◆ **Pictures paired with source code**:
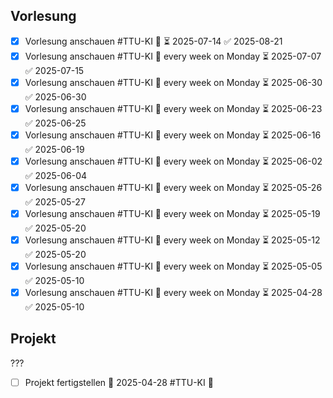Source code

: ## Vorlesung
- [x] Vorlesung anschauen #TTU-KI 🔁 ⏳ 2025-07-14 ✅ 2025-08-21
- [x] Vorlesung anschauen #TTU-KI 🔁 every week on Monday ⏳ 2025-07-07 ✅ 2025-07-15
- [x] Vorlesung anschauen #TTU-KI 🔁 every week on Monday ⏳ 2025-06-30 ✅ 2025-06-30
- [x] Vorlesung anschauen #TTU-KI 🔁 every week on Monday ⏳ 2025-06-23 ✅ 2025-06-25
- [x] Vorlesung anschauen #TTU-KI 🔁 every week on Monday ⏳ 2025-06-16 ✅ 2025-06-19
- [x] Vorlesung anschauen #TTU-KI 🔁 every week on Monday ⏳ 2025-06-02 ✅ 2025-06-04
- [x] Vorlesung anschauen #TTU-KI 🔁 every week on Monday ⏳ 2025-05-26 ✅ 2025-05-27
- [x] Vorlesung anschauen #TTU-KI 🔁 every week on Monday ⏳ 2025-05-19 ✅ 2025-05-20
- [x] Vorlesung anschauen #TTU-KI 🔁 every week on Monday ⏳ 2025-05-12 ✅ 2025-05-20
- [x] Vorlesung anschauen #TTU-KI 🔁 every week on Monday ⏳ 2025-05-05 ✅ 2025-05-10
- [x] Vorlesung anschauen #TTU-KI 🔁 every week on Monday ⏳ 2025-04-28 ✅ 2025-05-10
## Projekt
???
- [ ] Projekt fertigstellen 🛫 2025-04-28 #TTU-KI 🔼 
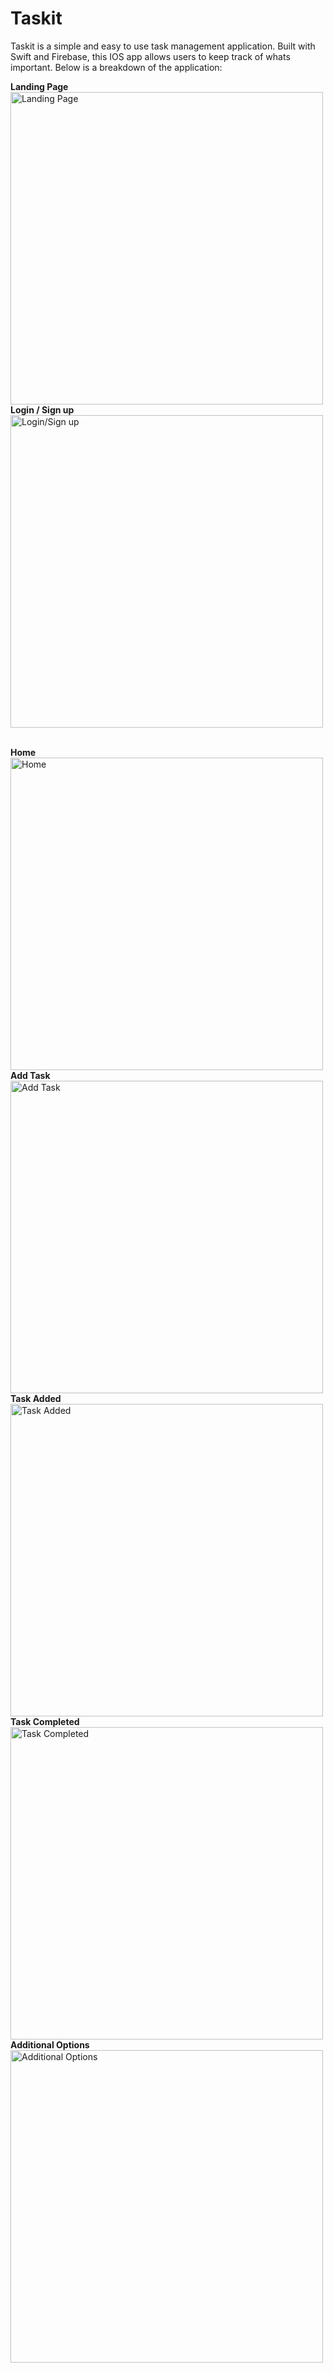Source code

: # Taskit
Taskit is a simple and easy to use task management application. Built with Swift and Firebase, this IOS app allows users to keep track of whats important. Below is a breakdown of the application:
</br>

<b>Landing Page</b>
<br>
<img src="/ss/IMG_6673.PNG" alt="Landing Page" width="500px">
</br>
<b>Login / Sign up</b>
<br/>
<img src="/ss/IMG_6674.PNG" alt="Login/Sign up" width="500px">


<br/>
<b>Home</b>
<br/>
<img src="/ss/IMG_6675.PNG" alt="Home" width="500px">
<br/>
<b>Add Task</b>
<br/>
<img src="/ss/IMG_6678.PNG" alt="Add Task" width="500px">
<br/>
<b>Task Added</b>
<br/>
<img src="/ss/IMG_6679.PNG" alt="Task Added" width="500px">
<br/>
<b>Task Completed</b>
<br/>
<img src="/ss/IMG_6681.PNG" alt="Task Completed" width="500px">
<br/>
<b>Additional Options</b>
<br/>
<img src="/ss/IMG_6682.PNG" alt="Additional Options" width="500px">



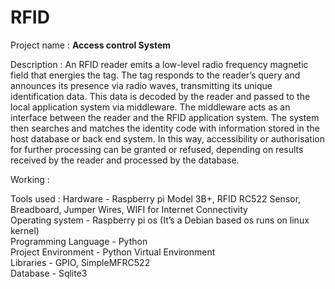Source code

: # RFID

Project name : **Access control System**

Description : An RFID reader emits a low-level radio frequency magnetic field that energies the tag. The tag responds to the reader’s query and announces its presence via radio waves, transmitting its unique identification data. This data is decoded by the reader and passed to the local application system via middleware. The middleware acts as an interface between the reader and the RFID application system. The system then searches and matches the identity code with information stored in the host database or back end system. In this way, accessibility or authorisation for further processing can be granted or refused, depending on results received by the reader and processed by the database.

Working : 

Tools used : Hardware - Raspberry pi Model 3B+, RFID RC522 Sensor, Breadboard, Jumper Wires, WIFI for Internet Connectivity <br />
Operating system - Raspberry pi os (It’s a Debian based os runs on linux kernel) <br />
Programming Language - Python <br />
Project Environment - Python Virtual Environment <br />
Libraries - GPIO, SimpleMFRC522 <br />
Database - Sqlite3 <br />
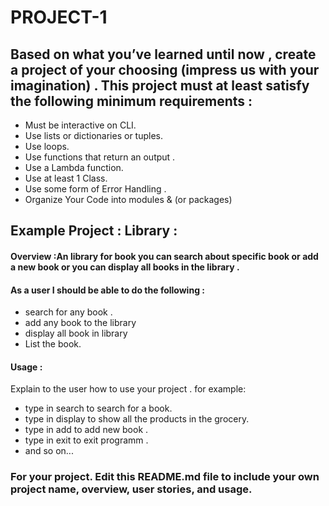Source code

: # PROJECT-1



## Based on what you’ve learned until now , create a project of your choosing (impress us with your imagination) . This project must at least satisfy the following minimum requirements :

- Must be interactive on CLI.
- Use lists or dictionaries or tuples. 
- Use loops.
- Use functions that return an output . 
- Use a Lambda function.
- Use at least 1 Class.
- Use some form of Error Handling .
- Organize Your Code into modules & (or packages)

## Example Project :  Library  :

#### Overview :An library for book you can search about specific book or add a new book or you can display all books in the library . 

#### As a user I should be able to do the following :
- search for any book  . 
- add any book to the library
- display all book in library
- List the book.  



#### Usage :
 Explain to the user how to use your project . 
 for example:
 - type in search to search for a book.
 - type in display to show all the products in the grocery.
 - type in add to add new book .
 - type in exit to exit programm . 
 - and so on...


### For your project. Edit this README.md file to include your own project name,  overview, user stories, and usage. 
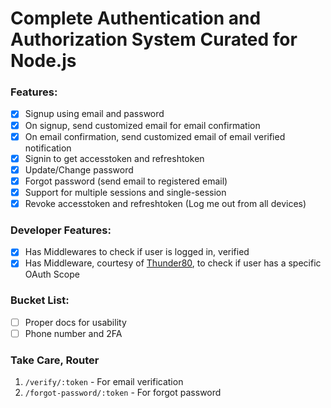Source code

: # Complete Authentication and Authorization System Curated for Node.js

### Features:

- [x] Signup using email and password
- [x] On signup, send customized email for email confirmation
- [x] On email confirmation, send customized email of email verified notification
- [x] Signin to get accesstoken and refreshtoken
- [x] Update/Change password
- [x] Forgot password (send email to registered email)
- [x] Support for multiple sessions and single-session
- [x] Revoke accesstoken and refreshtoken (Log me out from all devices)

### Developer Features:

- [x] Has Middlewares to check if user is logged in, verified
- [x] Has Middleware, courtesy of [Thunder80](https://github.com/Thunder80), to check if user has a specific OAuth Scope

### Bucket List:

- [ ] Proper docs for usability
- [ ] Phone number and 2FA

### Take Care, Router

1. `/verify/:token` - For email verification
2. `/forgot-password/:token` - For forgot password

◆ **Assignment**: Each line of the data that has the string "display" should be returned.

◆ **Written reply**:
#### Overview :An library for book you can search about specific book or add a new book or you can display all books in the library . 
- display all book in library
 - type in display to show all the products in the grocery.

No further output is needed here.